Comparative study on the effect of CO2 and H2O dilution on laminar burning characteristics of CO/H2/air mixtures

A study on the effect of CO2 and H2O dilution on the laminar burning characteristics of CO/H2/air mixtures was conducted at elevated pressures using spherically expanding flames and CHEMKIN package. Experimental conditions for the CO2 and H2O diluted CO/H2/air/mixtures of hydrogen fraction in syngas from 0.2 to 0.8 are the pressures from 0.1 to 0.3 MPa, initial temperature of 373 K, with CO2 or H2O dilution ratios from 0 to 0.15. Laminar burning velocities of the CO2 and H2O diluted CO/H2/air/mixtures were measured and calculated using the mechanism of Davis et al. and the mechanism of Li et al. Results show that the discrepancy exists between the measured values and the simulated ones using both Davis and Li mechanisms. The discrepancy shows different trends under CO2 and H2O dilution. Chemical kinetics analysis indicates that the elementary reaction corresponding to peak ROP of OH consumption for mixtures with CO/H2 ratio of 20/80 changes from reaction R3 (OH + H2 = H + H2O) to R16 (HO2+H = OH + OH) when CO2 and H2O are added.

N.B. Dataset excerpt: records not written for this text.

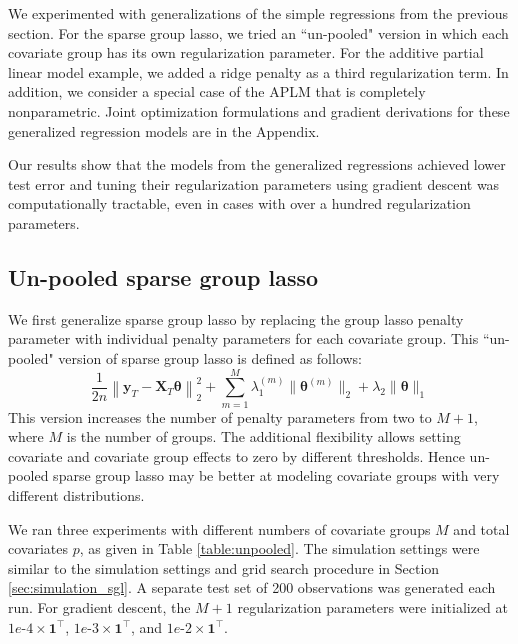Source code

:\documentclass{statsoc}
\begin{document}
We experimented with generalizations of the simple regressions from the previous section. For the sparse group lasso, we tried an ``un-pooled" version in which each covariate group has its own regularization parameter. For the additive partial linear model example, we added a ridge penalty as a third regularization term. In addition, we consider a special case of the APLM that is completely nonparametric. Joint optimization formulations and gradient derivations for these generalized regression models are in the Appendix.

Our results show that the models from the generalized regressions achieved lower test error and tuning their regularization parameters using gradient descent was computationally tractable, even in cases with over a hundred regularization parameters.

\subsection{Un-pooled sparse group lasso}

We first generalize sparse group lasso by replacing the group lasso penalty parameter with individual penalty parameters for each covariate group. This ``un-pooled" version of sparse group lasso is defined as follows:
\begin{equation}
\frac{1}{2n} 
\left \| \boldsymbol{y}_T - \boldsymbol{X}_T \boldsymbol{\theta} \right \|^2_2
+ \sum_{m=1}^M \lambda_1^{(m)} \| \boldsymbol \theta^{(m)} \|_2
+ \lambda_2 \| \boldsymbol \theta \|_1
\label{unpooledSGL}
\end{equation}
This version increases the number of penalty parameters from two to $M+1$, where $M$ is the number of groups. The additional flexibility allows setting covariate and covariate group effects to zero by different thresholds. Hence un-pooled sparse group lasso may be better at modeling covariate groups with very different distributions.

We ran three experiments with different numbers of covariate groups $M$ and total covariates $p$, as given in Table \ref{table:unpooled}. The simulation settings were similar to the simulation settings and grid search procedure in Section \ref{sec:simulation_sgl}. A separate test set of 200 observations was generated each run. For gradient descent, the $M+1$ regularization parameters were initialized at $1e\text{-}4 \times \boldsymbol 1^\top$, $1e\text{-}3 \times \boldsymbol 1^\top$, and $1e\text{-}2 \times \boldsymbol 1^\top$.
\end{document}
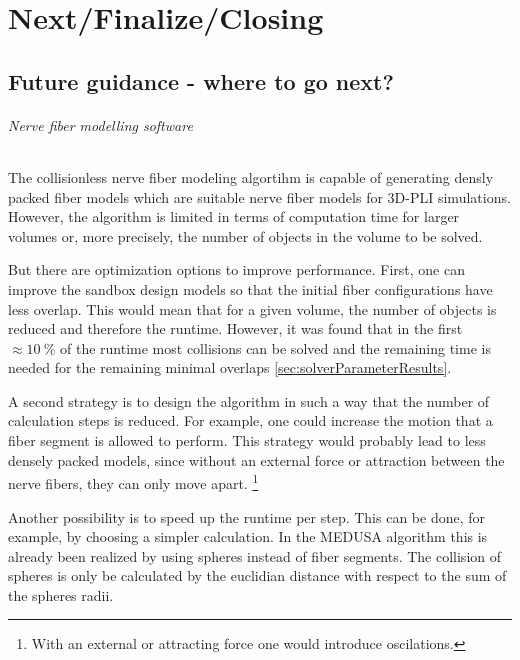 \newpage\null\thispagestyle{empty}\newpage
\clearpage{\thispagestyle{empty}\cleardoublepage}
\part{Next/Finalize/Closing}
% 
% 
% 
\setcounter{chapter}{9}
\chapter{Future guidance - where to go next?}
\label{sec:outlook}
% 
\paragraph{Nerve fiber modelling software}
% 
The collisionless nerve fiber modeling algortihm is capable of generating densly packed fiber models which are suitable nerve fiber models for \ac{3D-PLI} simulations.
However, the algorithm is limited in terms of computation time for larger volumes or, more precisely, the number of objects in the volume to be solved.
\par
% 
But there are optimization options to improve performance.
First, one can improve the sandbox design models so that the initial fiber configurations have less overlap.
This would mean that for a given volume, the number of objects is reduced and therefore the runtime.
However, it was found that in the first $\approx \SI{10}{\percent}$ of the runtime most collisions can be solved and the remaining time is needed for the remaining minimal overlaps \cref{sec:solverParameterResults}.
\par
% 
A second strategy is to design the algorithm in such a way that the number of calculation steps is reduced.
For example, one could increase the motion that a fiber segment is allowed to perform.
This strategy would probably lead to less densely packed models, since without an external force or attraction between the nerve fibers, they can only move apart. \footnote{With an external or attracting force one would introduce oscilations.}
% 
\par
Another possibility is to speed up the runtime per step.
This can be done, for example, by choosing a simpler calculation.
In the \ac{MEDUSA} algorithm this is already been realized by using spheres instead of fiber segments.
The collision of spheres is only be calculated by the euclidian distance with respect to the sum of the spheres radii.
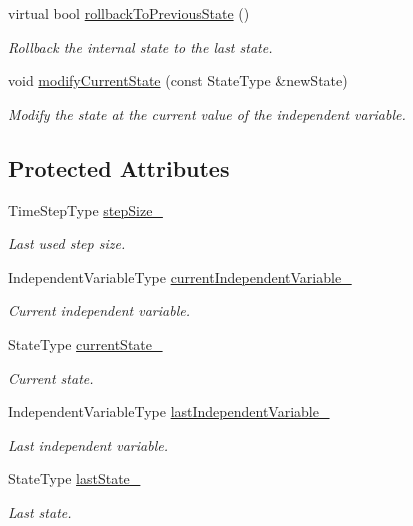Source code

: \begin{DoxyCompactItemize}
virtual bool \hyperlink{classtudat_1_1numerical__integrators_1_1EulerIntegrator_a030f7c176b3b5d6a36f7d2c090be5e35}{rollback\+To\+Previous\+State} ()
\begin{DoxyCompactList}\small\item\em Rollback the internal state to the last state. \end{DoxyCompactList}\item 
void \hyperlink{classtudat_1_1numerical__integrators_1_1EulerIntegrator_a3f297ad8906048dcb955e674d7c9cb0b}{modify\+Current\+State} (const State\+Type \&new\+State)
\begin{DoxyCompactList}\small\item\em Modify the state at the current value of the independent variable. \end{DoxyCompactList}\end{DoxyCompactItemize}
\subsection*{Protected Attributes}
\begin{DoxyCompactItemize}
\item 
Time\+Step\+Type \hyperlink{classtudat_1_1numerical__integrators_1_1EulerIntegrator_a41ae773d51024c4388cba602ede31c58}{step\+Size\+\_\+}
\begin{DoxyCompactList}\small\item\em Last used step size. \end{DoxyCompactList}\item 
Independent\+Variable\+Type \hyperlink{classtudat_1_1numerical__integrators_1_1EulerIntegrator_a796713263d79972f32b6a6d600cb34ee}{current\+Independent\+Variable\+\_\+}
\begin{DoxyCompactList}\small\item\em Current independent variable. \end{DoxyCompactList}\item 
State\+Type \hyperlink{classtudat_1_1numerical__integrators_1_1EulerIntegrator_a923da3b83abbfd6ac4ff9da7a9695eda}{current\+State\+\_\+}
\begin{DoxyCompactList}\small\item\em Current state. \end{DoxyCompactList}\item 
Independent\+Variable\+Type \hyperlink{classtudat_1_1numerical__integrators_1_1EulerIntegrator_a19d04fd16d5ef487d089007f44315ee3}{last\+Independent\+Variable\+\_\+}
\begin{DoxyCompactList}\small\item\em Last independent variable. \end{DoxyCompactList}\item 
State\+Type \hyperlink{classtudat_1_1numerical__integrators_1_1EulerIntegrator_acf89c8e5e22c6836f2479468a595216a}{last\+State\+\_\+}
\begin{DoxyCompactList}\small\item\em Last state. \end{DoxyCompactList}\end{DoxyCompactItemize}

Sensitivity analysis was conducted to find out the dominant reaction when CO2 and H2O are added. Laminar burning velocities and kinetics analysis indicate that CO2 has a stronger chemical effect than H2O. The intrinsic flame instability is promoted at atmospheric pressure and is suppressed at elevated pressure for the CO2 and H2O diluted mixtures. This phenomenon was interpreted with the parameters of the effective Lewis number, thermal expansion ratio, flame thickness and linear theory.